Work item =>
Given the records below, would you repeat exactly the lines that begin at the one containing "manually curated lists." and end at the one containing "If you attempt", inclusive?

==== Data for review ====

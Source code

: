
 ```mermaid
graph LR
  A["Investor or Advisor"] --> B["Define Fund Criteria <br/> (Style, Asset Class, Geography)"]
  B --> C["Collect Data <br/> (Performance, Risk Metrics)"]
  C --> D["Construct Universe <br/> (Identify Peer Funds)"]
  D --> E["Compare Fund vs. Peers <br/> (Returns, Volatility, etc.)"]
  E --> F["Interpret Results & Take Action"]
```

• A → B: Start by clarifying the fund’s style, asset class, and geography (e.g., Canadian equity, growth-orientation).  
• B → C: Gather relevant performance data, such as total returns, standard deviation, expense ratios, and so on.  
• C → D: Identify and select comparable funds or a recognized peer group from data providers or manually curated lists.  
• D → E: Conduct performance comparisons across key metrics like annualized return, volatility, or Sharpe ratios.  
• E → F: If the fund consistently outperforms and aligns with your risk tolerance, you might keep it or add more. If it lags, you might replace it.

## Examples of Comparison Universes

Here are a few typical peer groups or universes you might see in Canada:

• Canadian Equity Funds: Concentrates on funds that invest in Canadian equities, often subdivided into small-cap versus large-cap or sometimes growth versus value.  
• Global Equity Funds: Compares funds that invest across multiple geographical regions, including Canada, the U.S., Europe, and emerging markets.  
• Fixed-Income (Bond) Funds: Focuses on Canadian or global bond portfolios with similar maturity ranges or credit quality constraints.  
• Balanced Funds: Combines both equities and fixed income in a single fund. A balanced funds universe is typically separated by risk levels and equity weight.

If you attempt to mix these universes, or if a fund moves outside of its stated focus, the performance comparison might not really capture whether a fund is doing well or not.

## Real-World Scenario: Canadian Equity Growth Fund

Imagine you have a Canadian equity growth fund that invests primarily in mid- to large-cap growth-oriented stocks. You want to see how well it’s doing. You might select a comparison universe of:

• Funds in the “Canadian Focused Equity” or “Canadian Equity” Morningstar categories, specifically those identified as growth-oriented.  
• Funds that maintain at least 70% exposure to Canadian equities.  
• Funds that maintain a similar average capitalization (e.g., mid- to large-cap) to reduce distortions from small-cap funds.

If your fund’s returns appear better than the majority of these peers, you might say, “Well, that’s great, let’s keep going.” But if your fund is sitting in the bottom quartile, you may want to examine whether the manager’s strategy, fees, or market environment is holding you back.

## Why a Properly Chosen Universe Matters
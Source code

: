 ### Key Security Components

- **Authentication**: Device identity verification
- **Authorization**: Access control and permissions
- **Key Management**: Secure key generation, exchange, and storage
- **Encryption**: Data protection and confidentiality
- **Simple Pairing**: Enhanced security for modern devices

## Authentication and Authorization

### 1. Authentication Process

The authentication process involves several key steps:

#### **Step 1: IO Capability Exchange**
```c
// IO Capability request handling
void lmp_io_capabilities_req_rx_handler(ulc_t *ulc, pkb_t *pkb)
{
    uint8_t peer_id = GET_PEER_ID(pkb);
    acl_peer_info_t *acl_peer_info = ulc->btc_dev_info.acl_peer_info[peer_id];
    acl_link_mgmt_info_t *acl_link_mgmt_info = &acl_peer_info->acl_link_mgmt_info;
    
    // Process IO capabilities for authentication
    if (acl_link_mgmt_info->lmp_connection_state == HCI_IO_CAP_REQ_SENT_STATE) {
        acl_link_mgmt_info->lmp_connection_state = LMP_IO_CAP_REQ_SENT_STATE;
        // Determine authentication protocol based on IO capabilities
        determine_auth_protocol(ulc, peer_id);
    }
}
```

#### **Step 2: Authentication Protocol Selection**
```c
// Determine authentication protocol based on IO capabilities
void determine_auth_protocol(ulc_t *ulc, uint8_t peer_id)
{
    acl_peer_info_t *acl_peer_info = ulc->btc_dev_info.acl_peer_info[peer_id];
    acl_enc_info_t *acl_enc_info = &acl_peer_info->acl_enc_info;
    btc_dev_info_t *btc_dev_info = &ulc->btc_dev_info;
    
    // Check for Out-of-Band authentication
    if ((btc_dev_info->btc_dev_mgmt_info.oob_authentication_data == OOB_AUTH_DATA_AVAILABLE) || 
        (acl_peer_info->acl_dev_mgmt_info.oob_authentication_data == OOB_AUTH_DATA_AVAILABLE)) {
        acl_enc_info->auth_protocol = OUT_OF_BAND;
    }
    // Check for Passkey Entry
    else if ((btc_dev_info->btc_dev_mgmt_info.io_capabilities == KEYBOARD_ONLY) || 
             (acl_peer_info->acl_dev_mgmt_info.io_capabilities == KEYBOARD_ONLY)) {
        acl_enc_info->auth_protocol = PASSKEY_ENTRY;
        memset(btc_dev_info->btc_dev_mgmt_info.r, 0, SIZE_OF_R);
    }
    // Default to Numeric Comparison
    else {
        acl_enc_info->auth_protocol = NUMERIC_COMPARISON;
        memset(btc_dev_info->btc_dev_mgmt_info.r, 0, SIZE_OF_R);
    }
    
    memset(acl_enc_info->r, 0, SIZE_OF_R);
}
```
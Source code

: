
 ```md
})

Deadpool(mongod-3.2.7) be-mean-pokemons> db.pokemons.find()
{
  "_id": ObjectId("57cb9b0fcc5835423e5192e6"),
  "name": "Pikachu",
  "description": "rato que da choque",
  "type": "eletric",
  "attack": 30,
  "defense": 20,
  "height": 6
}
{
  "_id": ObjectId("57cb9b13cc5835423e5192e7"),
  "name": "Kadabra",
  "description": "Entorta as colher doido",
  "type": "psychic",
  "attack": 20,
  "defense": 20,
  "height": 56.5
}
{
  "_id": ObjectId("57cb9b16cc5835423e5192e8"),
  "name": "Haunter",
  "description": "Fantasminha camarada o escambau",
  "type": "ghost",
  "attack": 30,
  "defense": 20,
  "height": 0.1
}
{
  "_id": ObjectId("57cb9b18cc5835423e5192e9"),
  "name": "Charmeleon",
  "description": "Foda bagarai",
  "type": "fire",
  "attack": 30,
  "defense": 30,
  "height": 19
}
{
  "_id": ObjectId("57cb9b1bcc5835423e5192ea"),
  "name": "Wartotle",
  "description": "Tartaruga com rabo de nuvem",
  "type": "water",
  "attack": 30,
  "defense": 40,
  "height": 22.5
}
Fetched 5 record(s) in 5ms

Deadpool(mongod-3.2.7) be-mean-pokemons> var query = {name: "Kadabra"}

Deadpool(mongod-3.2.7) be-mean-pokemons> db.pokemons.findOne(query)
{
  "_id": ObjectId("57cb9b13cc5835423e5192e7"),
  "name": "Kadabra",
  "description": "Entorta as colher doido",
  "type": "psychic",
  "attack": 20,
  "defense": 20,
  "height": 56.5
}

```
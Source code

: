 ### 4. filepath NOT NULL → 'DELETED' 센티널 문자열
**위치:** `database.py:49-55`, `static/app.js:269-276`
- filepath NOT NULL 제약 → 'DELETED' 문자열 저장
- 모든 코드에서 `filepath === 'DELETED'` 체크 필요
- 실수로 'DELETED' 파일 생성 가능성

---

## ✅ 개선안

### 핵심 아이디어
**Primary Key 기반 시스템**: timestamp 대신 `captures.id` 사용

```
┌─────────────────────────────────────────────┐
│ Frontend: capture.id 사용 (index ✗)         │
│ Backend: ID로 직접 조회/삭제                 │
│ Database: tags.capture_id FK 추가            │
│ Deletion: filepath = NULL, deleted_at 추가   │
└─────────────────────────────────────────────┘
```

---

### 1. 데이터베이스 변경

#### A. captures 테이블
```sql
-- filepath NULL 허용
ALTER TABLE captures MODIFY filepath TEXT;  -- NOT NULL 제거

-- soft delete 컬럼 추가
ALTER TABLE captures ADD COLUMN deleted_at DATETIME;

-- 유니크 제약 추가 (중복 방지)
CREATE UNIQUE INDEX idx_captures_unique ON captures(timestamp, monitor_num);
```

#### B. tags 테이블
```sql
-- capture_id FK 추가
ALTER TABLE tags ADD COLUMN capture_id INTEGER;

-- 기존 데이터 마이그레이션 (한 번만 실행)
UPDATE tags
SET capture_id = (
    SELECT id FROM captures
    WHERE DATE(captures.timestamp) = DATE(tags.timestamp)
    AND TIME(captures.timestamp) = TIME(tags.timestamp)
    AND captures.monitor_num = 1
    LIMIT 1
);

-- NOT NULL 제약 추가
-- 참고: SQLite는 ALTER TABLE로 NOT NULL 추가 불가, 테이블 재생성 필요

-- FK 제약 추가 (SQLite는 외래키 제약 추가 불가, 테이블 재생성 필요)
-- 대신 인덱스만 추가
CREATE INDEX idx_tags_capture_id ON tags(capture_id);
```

====

Worked solution =>
• C → D: Identify and select comparable funds or a recognized peer group from data providers or manually curated lists.  
• D → E: Conduct performance comparisons across key metrics like annualized return, volatility, or Sharpe ratios.  
• E → F: If the fund consistently outperforms and aligns with your risk tolerance, you might keep it or add more. If it lags, you might replace it.

## Examples of Comparison Universes

Here are a few typical peer groups or universes you might see in Canada:

• Canadian Equity Funds: Concentrates on funds that invest in Canadian equities, often subdivided into small-cap versus large-cap or sometimes growth versus value.  
• Global Equity Funds: Compares funds that invest across multiple geographical regions, including Canada, the U.S., Europe, and emerging markets.  
• Fixed-Income (Bond) Funds: Focuses on Canadian or global bond portfolios with similar maturity ranges or credit quality constraints.  
• Balanced Funds: Combines both equities and fixed income in a single fund. A balanced funds universe is typically separated by risk levels and equity weight.

If you attempt to mix these universes, or if a fund moves outside of its stated focus, the performance comparison might not really capture whether a fund is doing well or not.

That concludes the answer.